Marbleized effects are four centuries old. Yet suddenly, in today's interpretations, they look fresh and delightfully new.
Traditionally, says Sandra Holzman, marbling was only done on papers that could easily absorb the ink. But this Manhattan artist is now producing striking hand-printed fabrics, wallpapers, and leathers that are available to interior designers through the Ron Seff showroom in New York and through Seff's distributors around the country.
Why has interest in marbleizing increased over the past few years?
''Partially, it is reaction to 20 years of heavy, bold graphics in textile design,'' Ms. Holzman replies. ''People were ready for a change, and they like all these softer stone effects that are now appearing in home furnishings. And part of the interest has to do with the general resurgence of interest in crafts generally.''
Ms. Holzman learned to marble in a bookbinding course at the Philadelphia College of Art, and she has been elaborating on the traditional process ever since, taking it from small bookend-type patterns (such as the Victorians introduced) to large configurations in colors ranging from delicate hues of gray and beige to brazen blues, oranges, pinks, and reds.
In the six years she has spent perfecting her marbling technique, she has developed durable, fadeproof, cleanable finishes. She anticipates a future that will also include marbleizing effects on ceramics, wood, and many other surfaces.
Ms. Holzman's technique is based on the principle that oil and water do not mix. She drops the oil-based inks onto the surface of a large tray of water, and as the colors expand she swirls them with a stick to form the patterns. She then lays a three-yard piece of fabric or leather gently onto the tray of colors, and it immediately absorbs the pattern of the inks. With each three-yard piece, the carefully controlled process is repeated. All the designs she produces to upholster furniture, or for draperies, lampshades, wall-coverings, or pillows, are hand-produced in the same manner - and are unique.

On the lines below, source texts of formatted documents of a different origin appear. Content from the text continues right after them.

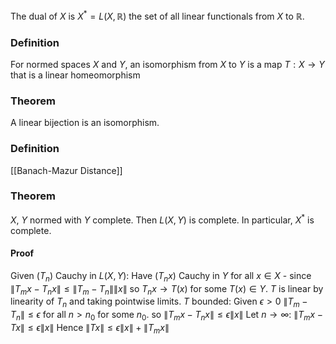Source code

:The dual of $X$ is $X^{*}=L(X,\mathbb{R})$ the set of all linear functionals from $X$ to $\mathbb{R}$.

### Definition
For normed spaces $X$ and $Y$, an isomorphism from $X$ to $Y$ is a map $T:X\to Y$ that is a linear homeomorphism

### Theorem
A linear bijection is an isomorphism.

### Definition
[[Banach-Mazur Distance]]

### Theorem
$X$, $Y$ normed with $Y$ complete. Then $L(X,Y)$ is complete. In particular, $X^{*}$ is complete.
#### Proof
Given $(T_{n})$ Cauchy in $L(X,Y)$:
Have $(T_{n}x)$ Cauchy in $Y$ for all $x\in X$ - since $\lVert T_{m}x-T_{n} x\rVert\leq \lVert T_{m}-T_{n} \rVert\lVert x \rVert$ so $T_{n}x\to T(x)$ for some $T(x)\in Y$.
$T$ is linear by linearity of $T_{n}$ and taking pointwise limits.
$T$ bounded: Given $\epsilon>0$ $\lVert T_{m}-T_{n} \rVert\leq \epsilon$ for all $n>n_{0}$ for some $n_{0}$.
so $\lVert T_{m}x-T_{n}x \rVert\leq \epsilon \lVert x \rVert$
Let $n\to \infty$: $\lVert T_{m}x-Tx \rVert\leq \epsilon\lVert x \rVert$
Hence $\lVert Tx \rVert\leq \epsilon \lVert x \rVert+\lVert T_{m}x \rVert$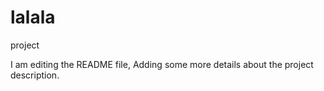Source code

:# lalala
project

I am editing the README file, Adding some more details about the project description.
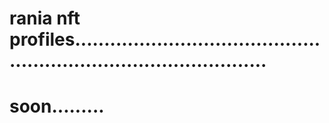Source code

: # rania nft profiles......................................................................................
# soon.........
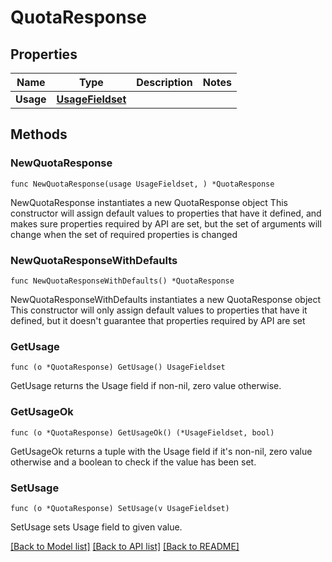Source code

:# QuotaResponse

## Properties

Name | Type | Description | Notes
------------ | ------------- | ------------- | -------------
**Usage** | [**UsageFieldset**](UsageFieldset.md) |  | 

## Methods

### NewQuotaResponse

`func NewQuotaResponse(usage UsageFieldset, ) *QuotaResponse`

NewQuotaResponse instantiates a new QuotaResponse object
This constructor will assign default values to properties that have it defined,
and makes sure properties required by API are set, but the set of arguments
will change when the set of required properties is changed

### NewQuotaResponseWithDefaults

`func NewQuotaResponseWithDefaults() *QuotaResponse`

NewQuotaResponseWithDefaults instantiates a new QuotaResponse object
This constructor will only assign default values to properties that have it defined,
but it doesn't guarantee that properties required by API are set

### GetUsage

`func (o *QuotaResponse) GetUsage() UsageFieldset`

GetUsage returns the Usage field if non-nil, zero value otherwise.

### GetUsageOk

`func (o *QuotaResponse) GetUsageOk() (*UsageFieldset, bool)`

GetUsageOk returns a tuple with the Usage field if it's non-nil, zero value otherwise
and a boolean to check if the value has been set.

### SetUsage

`func (o *QuotaResponse) SetUsage(v UsageFieldset)`

SetUsage sets Usage field to given value.



[[Back to Model list]](../README.md#documentation-for-models) [[Back to API list]](../README.md#documentation-for-api-endpoints) [[Back to README]](../README.md)


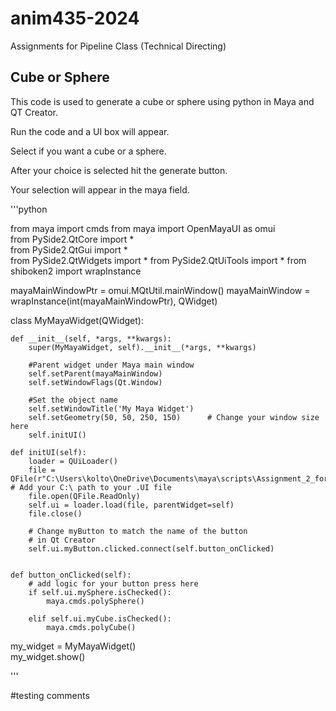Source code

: # anim435-2024

Assignments for Pipeline Class (Technical Directing)

## Cube or Sphere

This code is used to generate a cube or sphere using python in Maya and QT Creator.

Run the code and a UI box will appear.

Select if you want a cube or a sphere.

After your choice is selected hit the generate button.

Your selection will appear in the maya field.

'''python

from maya import cmds
from maya import OpenMayaUI as omui  
from PySide2.QtCore import *  
from PySide2.QtGui import *  
from PySide2.QtWidgets import * 
from PySide2.QtUiTools import * 
from shiboken2 import wrapInstance 

mayaMainWindowPtr = omui.MQtUtil.mainWindow() 
mayaMainWindow = wrapInstance(int(mayaMainWindowPtr), QWidget)  

class MyMayaWidget(QWidget):     

    def __init__(self, *args, **kwargs):         
        super(MyMayaWidget, self).__init__(*args, **kwargs) 

        #Parent widget under Maya main window
        self.setParent(mayaMainWindow)         
        self.setWindowFlags(Qt.Window)    

        #Set the object name      
        self.setWindowTitle('My Maya Widget')         
        self.setGeometry(50, 50, 250, 150)      # Change your window size here 
        self.initUI()   

    def initUI(self):         
        loader = QUiLoader()               
        file = QFile(r"C:\Users\kolto\OneDrive\Documents\maya\scripts\Assignment_2_form.ui") # Add your C:\ path to your .UI file 
        file.open(QFile.ReadOnly)         
        self.ui = loader.load(file, parentWidget=self)         
        file.close() 

        # Change myButton to match the name of the button
        # in Qt Creator
        self.ui.myButton.clicked.connect(self.button_onClicked) 
        
        
    def button_onClicked(self): 
        # add logic for your button press here  
        if self.ui.mySphere.isChecked():
            maya.cmds.polySphere()
             
        elif self.ui.myCube.isChecked():
            maya.cmds.polyCube()
               
my_widget = MyMayaWidget()      
my_widget.show()

'''

#testing comments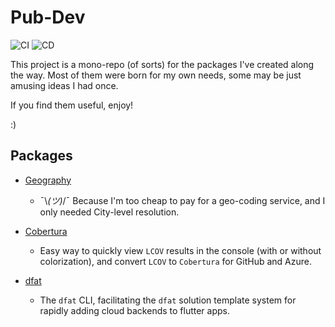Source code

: # Pub-Dev

![CI](https://github.com/GioCirque/pub-dev/actions/workflows/makefile_build.yml/badge.svg) ![CD](https://github.com/GioCirque/pub-dev/actions/workflows/makefile_deploy.yml/badge.svg)

This project is a mono-repo (of sorts) for the packages I've created along the way. Most of them were born for my own needs, some may be just amusing ideas I had once.

If you find them useful, enjoy!

:)

## Packages

- [Geography](./geography)

  - ¯\\_(ツ)_/¯ Because I'm too cheap to pay for a geo-coding service, and I only needed City-level resolution.

- [Cobertura](./cobertura)

  - Easy way to quickly view `LCOV` results in the console (with or without colorization), and convert `LCOV` to `Cobertura` for GitHub and Azure.

- [dfat](./dfat)
  - The `dfat` CLI, facilitating the `dfat` solution template system for rapidly adding cloud backends to flutter apps.
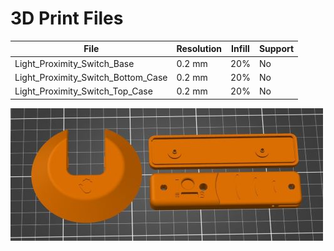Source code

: # 3D Print Files
| File                               | Resolution | Infill | Support |
|------------------------------------|------------|--------|---------|
| Light_Proximity_Switch_Base        | 0.2 mm     | 20%    | No      |
| Light_Proximity_Switch_Bottom_Case | 0.2 mm     | 20%    | No      |
| Light_Proximity_Switch_Top_Case    | 0.2 mm     | 20%    | No      |

![Screenshot of print orientation](LPS_Print_Orientation.jpg)
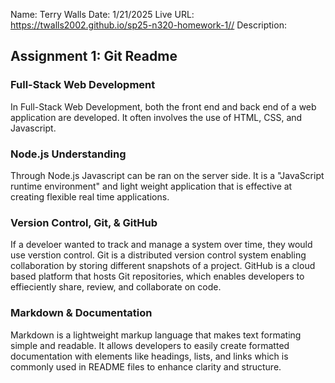 Name: Terry Walls
Date: 1/21/2025
Live URL: https://twalls2002.github.io/sp25-n320-homework-1//
Description:

## Assignment 1: Git Readme

### Full-Stack Web Development

In Full-Stack Web Development, both the front end and back end of a web application are developed. It often involves the use of HTML, CSS, and Javascript.

### Node.js Understanding

Through Node.js Javascript can be ran on the server side. It is a "JavaScript runtime environment" and light weight application that is effective at creating flexible real time applications.

### Version Control, Git, & GitHub

If a develoer wanted to track and manage a system over time, they would use verstion control. Git is a distributed version control system enabling collaboration by storing different snapshots of a project. GitHub is a cloud based platform that hosts Git repositories, which enables developers to effieciently share, review, and collaborate on code.

### Markdown & Documentation

Markdown is a lightweight markup language that makes text formating simple and readable. It allows developers to easily create formatted documentation with elements like headings, lists, and links which is commonly used in README files to enhance clarity and structure.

The decorative fabric firm of Lee Jofa in New York has devised means of reproducing the hand-produced work of Ellen Smith Ashley, another artist who specializes in marbling (a word she insists on, rather than marbleizing). In a recently introduced collection called ''Marbles,'' Lee Jofa has reproduced the intricate shadings, subtleties, and even the spontaneity of four of Ms. Ashley's basic marbled designs. Colorations are taken from birds, flowers, and other aspects of nature, and many of the complex effects are almost three-dimensional in feeling.
Ms. Ashley, a fine arts graduate of Yale's School of Art and Architecture, became interested in marbling after attending a seminar on bookbinding. She began to experiment with marbled silks shortly after moving to London in l970. To master the technique she had a special trough built, located a rare seaweed gel, used hand-mixed inks floated on the gel, and developed a special ''comb'' to move through the inks to form her patterns.

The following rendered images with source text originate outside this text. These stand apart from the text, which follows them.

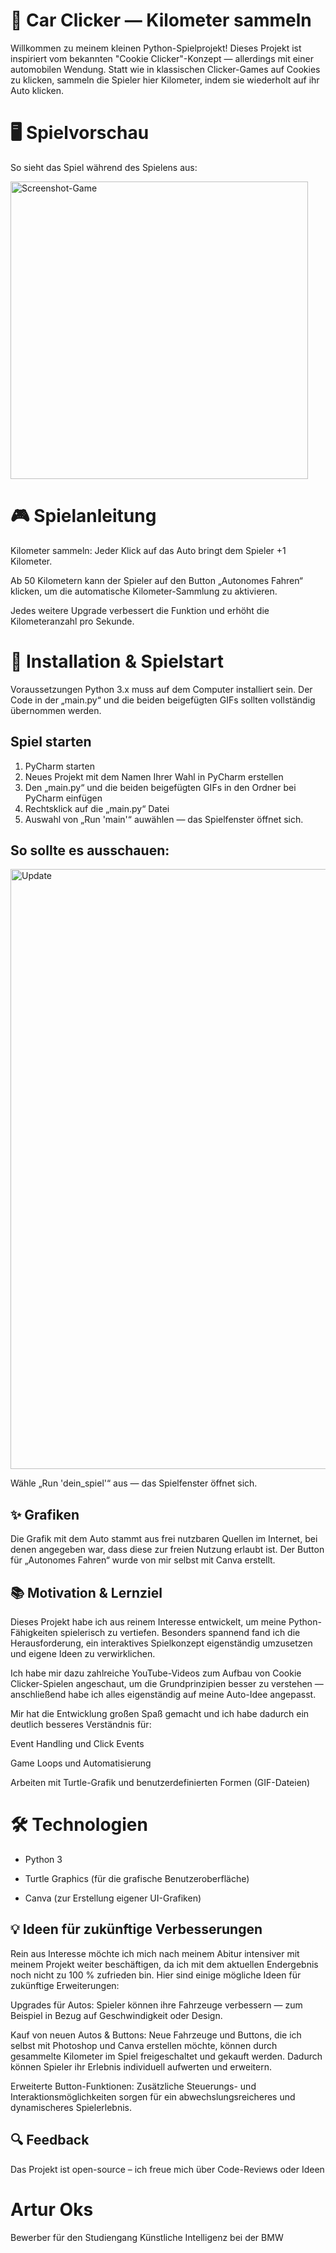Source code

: # 🚗 Car Clicker — Kilometer sammeln

Willkommen zu meinem kleinen Python-Spielprojekt! Dieses Projekt ist inspiriert vom bekannten "Cookie Clicker"-Konzept — allerdings mit einer automobilen Wendung. 
Statt wie in klassischen Clicker-Games auf Cookies zu klicken, sammeln die Spieler hier Kilometer, indem sie wiederholt auf ihr Auto klicken.

# 🖥️ Spielvorschau
So sieht das Spiel während des Spielens aus:

<img width="476" alt="Screenshot-Game" src="https://github.com/user-attachments/assets/7d51187c-e16c-4ead-8971-a6d7e314d301" />

# 🎮 Spielanleitung
Kilometer sammeln: Jeder Klick auf das Auto bringt dem Spieler +1 Kilometer.

Ab 50 Kilometern kann der Spieler auf den Button „Autonomes Fahren“ klicken, um die automatische Kilometer-Sammlung zu aktivieren.

Jedes weitere Upgrade verbessert die Funktion und erhöht die Kilometeranzahl pro Sekunde.

# 🚀 Installation & Spielstart
Voraussetzungen
Python 3.x muss auf dem Computer installiert sein.
Der Code in der „main.py“ und die beiden beigefügten GIFs sollten vollständig übernommen werden.

## Spiel starten

1. PyCharm starten
2. Neues Projekt mit dem Namen Ihrer Wahl in PyCharm erstellen
3. Den „main.py“ und die beiden beigefügten GIFs in den Ordner bei PyCharm einfügen
4. Rechtsklick auf die „main.py“ Datei
5. Auswahl von „Run 'main'“ auwählen — das Spielfenster öffnet sich.

## So sollte es ausschauen:

<img width="960" alt="Update" src="https://github.com/user-attachments/assets/b51305a4-0848-413c-8ca7-7ca24d9f0695" />




Wähle „Run 'dein_spiel'“ aus — das Spielfenster öffnet sich.

## ✨ Grafiken

Die Grafik mit dem Auto stammt aus frei nutzbaren Quellen im Internet, bei denen angegeben war, dass diese zur freien Nutzung erlaubt ist. Der Button für „Autonomes Fahren“ wurde von mir selbst mit Canva erstellt.


## 📚 Motivation & Lernziel

Dieses Projekt habe ich aus reinem Interesse entwickelt, um meine Python-Fähigkeiten spielerisch zu vertiefen. Besonders spannend fand ich die Herausforderung, ein interaktives Spielkonzept eigenständig umzusetzen und eigene Ideen zu verwirklichen.

Ich habe mir dazu zahlreiche YouTube-Videos zum Aufbau von Cookie Clicker-Spielen angeschaut, um die Grundprinzipien besser zu verstehen — anschließend habe ich alles eigenständig auf meine Auto-Idee angepasst.

Mir hat die Entwicklung großen Spaß gemacht und ich habe dadurch ein deutlich besseres Verständnis für:

Event Handling und Click Events

Game Loops und Automatisierung

Arbeiten mit Turtle-Grafik und benutzerdefinierten Formen (GIF-Dateien)

 # 🛠️ Technologien

- Python 3

- Turtle Graphics (für die grafische Benutzeroberfläche)

- Canva (zur Erstellung eigener UI-Grafiken)

## 💡 Ideen für zukünftige Verbesserungen
Rein aus Interesse möchte ich mich nach meinem Abitur intensiver mit meinem Projekt weiter beschäftigen, da ich mit dem aktuellen Endergebnis noch nicht zu 100 % zufrieden bin.
Hier sind einige mögliche Ideen für zukünftige Erweiterungen:

Upgrades für Autos:
Spieler können ihre Fahrzeuge verbessern — zum Beispiel in Bezug auf Geschwindigkeit oder Design.

Kauf von neuen Autos & Buttons:
Neue Fahrzeuge und Buttons, die ich selbst mit Photoshop und Canva erstellen möchte, können durch gesammelte Kilometer im Spiel freigeschaltet und gekauft werden. Dadurch können Spieler ihr Erlebnis individuell aufwerten und erweitern.

Erweiterte Button-Funktionen:
Zusätzliche Steuerungs- und Interaktionsmöglichkeiten sorgen für ein abwechslungsreicheres und dynamischeres Spielerlebnis.

## 🔍 Feedback
Das Projekt ist open-source – ich freue mich über Code-Reviews oder Ideen

# Artur Oks
Bewerber für den Studiengang Künstliche Intelligenz bei der BMW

This artist, who now lives and works in Bethel, Conn., experimented for several years, designing and making special tools and researching various raw materials. Once she had launched her firm, Marbles Ltd., in London, her designs were scooped up, she says, by such haute-couture designers as Bill Gibb, Givenchy, and Yves St. Laurent, and by top interior designers and custom clients in many countries.
Under a special licensing arrangement, Lee Jofa has now adapted Ms. Ashley's hand-painted, one-of-a-kind originals for screen printing on Swiss cottons. It took skilled craftsmen employed by the company two years to learn to reproduce the intricate marbled original designs.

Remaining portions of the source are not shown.